[Entries taken from a collection]
________________

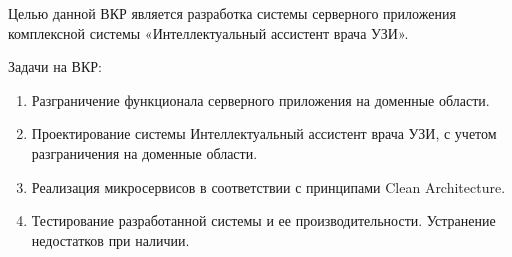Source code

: Целью данной ВКР является разработка системы серверного приложения комплексной системы «Интеллектуальный ассистент врача УЗИ».


Задачи на ВКР:
\begin{enumerate}
    \item Разграничение функционала серверного приложения на доменные области.
    \item Проектирование системы Интеллектуальный ассистент врача УЗИ, с учетом разграничения на доменные области.
    \item Реализация микросервисов в соответствии с принципами Clean Architecture.
	\item Тестирование разработанной системы и ее производительности. Устранение недостатков при наличии.
\end{enumerate}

________________

## TASK DIRECTIONS
A picture-free version of all the records, repeated exactly, is what to return.

## TASK OUTPUT
Source code

: Целью данной ВКР является разработка системы серверного приложения комплексной системы «Интеллектуальный ассистент врача УЗИ».


Задачи на ВКР:
\begin{enumerate}
    \item Разграничение функционала серверного приложения на доменные области.
    \item Проектирование системы Интеллектуальный ассистент врача УЗИ, с учетом разграничения на доменные области.
    \item Реализация микросервисов в соответствии с принципами Clean Architecture.
	\item Тестирование разработанной системы и ее производительности. Устранение недостатков при наличии.
\end{enumerate}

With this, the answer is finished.